• YOUR OBJECTIVE
From the line with "##### 8 - Se temi" through the line with "- se pensi di", inclusive, return each line of the data below exactly and leave the rest out.

• MATERIAL SUPPLIED

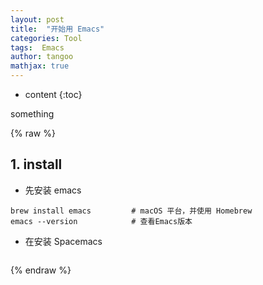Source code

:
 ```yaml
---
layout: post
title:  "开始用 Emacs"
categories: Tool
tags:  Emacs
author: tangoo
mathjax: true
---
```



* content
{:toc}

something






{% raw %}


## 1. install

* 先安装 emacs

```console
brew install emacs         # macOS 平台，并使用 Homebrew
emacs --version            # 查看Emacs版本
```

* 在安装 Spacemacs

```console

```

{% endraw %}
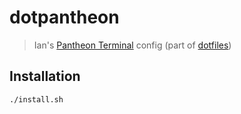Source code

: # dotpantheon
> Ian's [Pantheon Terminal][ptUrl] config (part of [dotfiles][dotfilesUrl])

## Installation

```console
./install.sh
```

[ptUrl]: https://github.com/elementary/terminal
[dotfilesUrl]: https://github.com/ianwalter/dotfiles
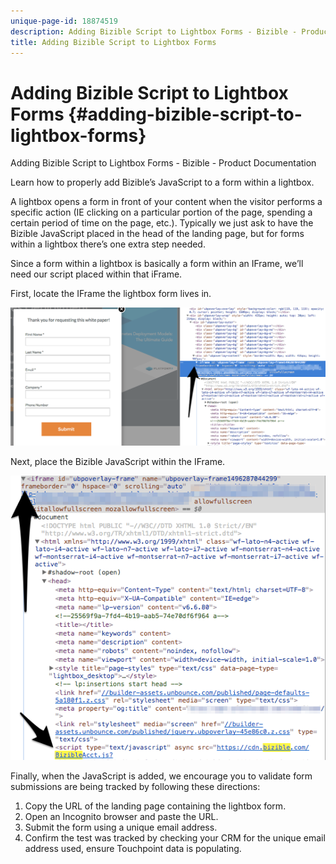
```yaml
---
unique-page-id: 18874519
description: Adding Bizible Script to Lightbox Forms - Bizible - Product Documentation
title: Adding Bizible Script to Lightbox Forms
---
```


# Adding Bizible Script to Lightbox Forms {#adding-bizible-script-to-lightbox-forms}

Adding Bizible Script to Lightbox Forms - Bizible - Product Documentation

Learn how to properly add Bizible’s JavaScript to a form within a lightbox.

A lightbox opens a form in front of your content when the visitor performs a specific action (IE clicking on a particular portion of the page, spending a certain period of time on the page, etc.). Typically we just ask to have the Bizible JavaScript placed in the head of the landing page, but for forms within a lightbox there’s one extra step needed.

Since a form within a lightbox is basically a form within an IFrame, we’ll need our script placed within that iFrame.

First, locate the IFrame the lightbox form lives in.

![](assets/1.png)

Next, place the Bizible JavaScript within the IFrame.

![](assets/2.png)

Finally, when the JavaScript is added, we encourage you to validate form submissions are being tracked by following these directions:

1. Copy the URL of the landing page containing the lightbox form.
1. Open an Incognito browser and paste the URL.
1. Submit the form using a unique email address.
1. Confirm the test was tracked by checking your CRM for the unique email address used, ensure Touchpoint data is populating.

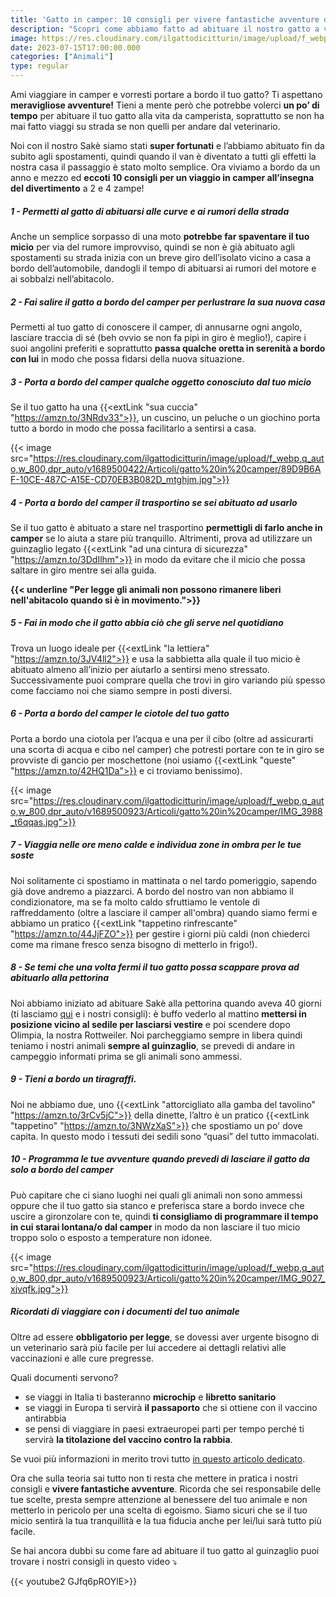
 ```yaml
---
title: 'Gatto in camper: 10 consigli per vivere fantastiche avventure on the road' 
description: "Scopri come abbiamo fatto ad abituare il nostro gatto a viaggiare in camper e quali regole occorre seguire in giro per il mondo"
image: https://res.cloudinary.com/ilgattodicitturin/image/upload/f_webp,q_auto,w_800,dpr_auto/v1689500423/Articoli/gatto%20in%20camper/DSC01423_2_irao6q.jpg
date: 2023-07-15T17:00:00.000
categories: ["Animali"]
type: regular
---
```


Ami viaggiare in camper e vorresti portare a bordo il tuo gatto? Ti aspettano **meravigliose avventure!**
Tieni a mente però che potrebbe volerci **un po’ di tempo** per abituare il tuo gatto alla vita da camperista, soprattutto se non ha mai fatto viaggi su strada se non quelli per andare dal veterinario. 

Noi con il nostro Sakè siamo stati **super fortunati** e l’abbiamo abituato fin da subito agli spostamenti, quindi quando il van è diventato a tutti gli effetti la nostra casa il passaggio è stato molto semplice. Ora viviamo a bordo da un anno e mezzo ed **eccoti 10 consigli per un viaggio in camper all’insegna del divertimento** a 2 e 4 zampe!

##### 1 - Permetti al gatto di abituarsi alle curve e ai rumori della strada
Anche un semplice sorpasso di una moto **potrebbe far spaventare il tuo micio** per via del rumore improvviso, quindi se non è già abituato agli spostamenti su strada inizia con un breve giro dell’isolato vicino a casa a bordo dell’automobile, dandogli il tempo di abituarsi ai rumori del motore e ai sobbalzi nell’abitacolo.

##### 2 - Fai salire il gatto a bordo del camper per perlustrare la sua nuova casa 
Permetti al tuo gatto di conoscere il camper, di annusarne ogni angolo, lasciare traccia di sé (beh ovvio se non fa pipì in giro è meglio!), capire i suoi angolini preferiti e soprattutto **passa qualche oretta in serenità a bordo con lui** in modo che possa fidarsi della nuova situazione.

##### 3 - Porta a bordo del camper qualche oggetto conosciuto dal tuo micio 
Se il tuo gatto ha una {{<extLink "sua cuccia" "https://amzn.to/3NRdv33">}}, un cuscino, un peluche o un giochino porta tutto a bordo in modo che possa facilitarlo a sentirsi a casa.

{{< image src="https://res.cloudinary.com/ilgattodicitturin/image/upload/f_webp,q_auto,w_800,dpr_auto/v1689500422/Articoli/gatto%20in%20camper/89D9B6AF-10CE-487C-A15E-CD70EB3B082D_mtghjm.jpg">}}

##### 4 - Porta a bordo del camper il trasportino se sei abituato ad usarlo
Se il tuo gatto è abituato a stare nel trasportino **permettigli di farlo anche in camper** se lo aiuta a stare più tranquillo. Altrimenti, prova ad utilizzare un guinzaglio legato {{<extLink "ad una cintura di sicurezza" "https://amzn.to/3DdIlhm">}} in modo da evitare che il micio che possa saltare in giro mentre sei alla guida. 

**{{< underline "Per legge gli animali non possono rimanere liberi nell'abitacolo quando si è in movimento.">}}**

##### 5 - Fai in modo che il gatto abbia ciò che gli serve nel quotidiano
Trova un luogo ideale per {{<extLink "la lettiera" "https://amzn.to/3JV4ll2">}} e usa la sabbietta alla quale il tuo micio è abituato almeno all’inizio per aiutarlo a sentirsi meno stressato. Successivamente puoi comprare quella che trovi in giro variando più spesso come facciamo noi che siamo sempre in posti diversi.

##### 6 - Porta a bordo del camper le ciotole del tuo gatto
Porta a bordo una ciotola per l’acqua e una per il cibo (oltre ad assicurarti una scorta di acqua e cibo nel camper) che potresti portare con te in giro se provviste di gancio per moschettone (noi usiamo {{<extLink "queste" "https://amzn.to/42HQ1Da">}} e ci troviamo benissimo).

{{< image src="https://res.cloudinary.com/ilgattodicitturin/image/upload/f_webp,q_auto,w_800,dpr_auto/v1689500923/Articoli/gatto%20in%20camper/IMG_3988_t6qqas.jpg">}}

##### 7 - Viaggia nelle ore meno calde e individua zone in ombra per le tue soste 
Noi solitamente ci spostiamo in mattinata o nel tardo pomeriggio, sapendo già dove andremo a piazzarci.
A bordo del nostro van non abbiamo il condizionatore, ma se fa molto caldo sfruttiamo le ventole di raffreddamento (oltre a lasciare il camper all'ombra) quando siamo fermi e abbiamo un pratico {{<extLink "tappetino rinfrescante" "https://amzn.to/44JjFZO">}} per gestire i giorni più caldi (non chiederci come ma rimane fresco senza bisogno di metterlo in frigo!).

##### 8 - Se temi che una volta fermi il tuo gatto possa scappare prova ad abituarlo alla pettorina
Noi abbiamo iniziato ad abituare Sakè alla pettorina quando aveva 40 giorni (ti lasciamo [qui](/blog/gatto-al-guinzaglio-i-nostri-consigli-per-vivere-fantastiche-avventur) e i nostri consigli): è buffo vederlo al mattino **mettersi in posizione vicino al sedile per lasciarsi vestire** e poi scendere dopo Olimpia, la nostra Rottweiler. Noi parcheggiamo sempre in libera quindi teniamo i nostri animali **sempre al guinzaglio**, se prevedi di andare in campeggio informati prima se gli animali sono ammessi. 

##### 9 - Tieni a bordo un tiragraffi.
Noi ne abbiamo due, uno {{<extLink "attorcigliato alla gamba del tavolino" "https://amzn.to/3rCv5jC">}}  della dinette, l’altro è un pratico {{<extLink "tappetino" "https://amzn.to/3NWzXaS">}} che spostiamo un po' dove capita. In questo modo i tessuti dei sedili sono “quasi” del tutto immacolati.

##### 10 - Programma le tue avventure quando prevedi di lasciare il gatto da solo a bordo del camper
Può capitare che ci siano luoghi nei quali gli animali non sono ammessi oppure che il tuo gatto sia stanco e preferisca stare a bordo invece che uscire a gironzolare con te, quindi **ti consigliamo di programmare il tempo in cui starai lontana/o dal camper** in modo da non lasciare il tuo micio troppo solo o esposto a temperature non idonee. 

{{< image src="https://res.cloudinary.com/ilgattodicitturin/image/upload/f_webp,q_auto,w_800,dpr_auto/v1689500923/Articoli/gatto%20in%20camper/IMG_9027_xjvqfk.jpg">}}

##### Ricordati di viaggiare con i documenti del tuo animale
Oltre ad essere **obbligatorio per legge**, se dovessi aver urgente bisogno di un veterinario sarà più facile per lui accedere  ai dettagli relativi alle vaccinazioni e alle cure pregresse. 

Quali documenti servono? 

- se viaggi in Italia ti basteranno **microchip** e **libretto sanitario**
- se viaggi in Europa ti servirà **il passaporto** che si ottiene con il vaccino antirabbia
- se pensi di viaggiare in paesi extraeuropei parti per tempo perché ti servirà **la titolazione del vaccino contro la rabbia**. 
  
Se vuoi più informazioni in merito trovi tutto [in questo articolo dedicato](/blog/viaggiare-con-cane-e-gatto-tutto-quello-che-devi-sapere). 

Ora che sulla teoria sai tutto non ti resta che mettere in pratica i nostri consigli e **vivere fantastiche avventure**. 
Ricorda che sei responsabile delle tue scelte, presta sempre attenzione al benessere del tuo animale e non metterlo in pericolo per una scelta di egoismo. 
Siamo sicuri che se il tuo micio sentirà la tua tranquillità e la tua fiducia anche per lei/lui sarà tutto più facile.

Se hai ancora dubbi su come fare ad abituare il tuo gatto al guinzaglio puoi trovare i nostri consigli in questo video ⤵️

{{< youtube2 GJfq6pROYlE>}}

• SOLUTION FOR THIS PROBLEM
##### 8 - Se temi che una volta fermi il tuo gatto possa scappare prova ad abituarlo alla pettorina
Noi abbiamo iniziato ad abituare Sakè alla pettorina quando aveva 40 giorni (ti lasciamo [qui](/blog/gatto-al-guinzaglio-i-nostri-consigli-per-vivere-fantastiche-avventur) e i nostri consigli): è buffo vederlo al mattino **mettersi in posizione vicino al sedile per lasciarsi vestire** e poi scendere dopo Olimpia, la nostra Rottweiler. Noi parcheggiamo sempre in libera quindi teniamo i nostri animali **sempre al guinzaglio**, se prevedi di andare in campeggio informati prima se gli animali sono ammessi. 

##### 9 - Tieni a bordo un tiragraffi.
Noi ne abbiamo due, uno {{<extLink "attorcigliato alla gamba del tavolino" "https://amzn.to/3rCv5jC">}}  della dinette, l’altro è un pratico {{<extLink "tappetino" "https://amzn.to/3NWzXaS">}} che spostiamo un po' dove capita. In questo modo i tessuti dei sedili sono “quasi” del tutto immacolati.

##### 10 - Programma le tue avventure quando prevedi di lasciare il gatto da solo a bordo del camper
Può capitare che ci siano luoghi nei quali gli animali non sono ammessi oppure che il tuo gatto sia stanco e preferisca stare a bordo invece che uscire a gironzolare con te, quindi **ti consigliamo di programmare il tempo in cui starai lontana/o dal camper** in modo da non lasciare il tuo micio troppo solo o esposto a temperature non idonee. 

{{< image src="https://res.cloudinary.com/ilgattodicitturin/image/upload/f_webp,q_auto,w_800,dpr_auto/v1689500923/Articoli/gatto%20in%20camper/IMG_9027_xjvqfk.jpg">}}

##### Ricordati di viaggiare con i documenti del tuo animale
Oltre ad essere **obbligatorio per legge**, se dovessi aver urgente bisogno di un veterinario sarà più facile per lui accedere  ai dettagli relativi alle vaccinazioni e alle cure pregresse. 

Quali documenti servono? 

- se viaggi in Italia ti basteranno **microchip** e **libretto sanitario**
- se viaggi in Europa ti servirà **il passaporto** che si ottiene con il vaccino antirabbia
- se pensi di viaggiare in paesi extraeuropei parti per tempo perché ti servirà **la titolazione del vaccino contro la rabbia**. 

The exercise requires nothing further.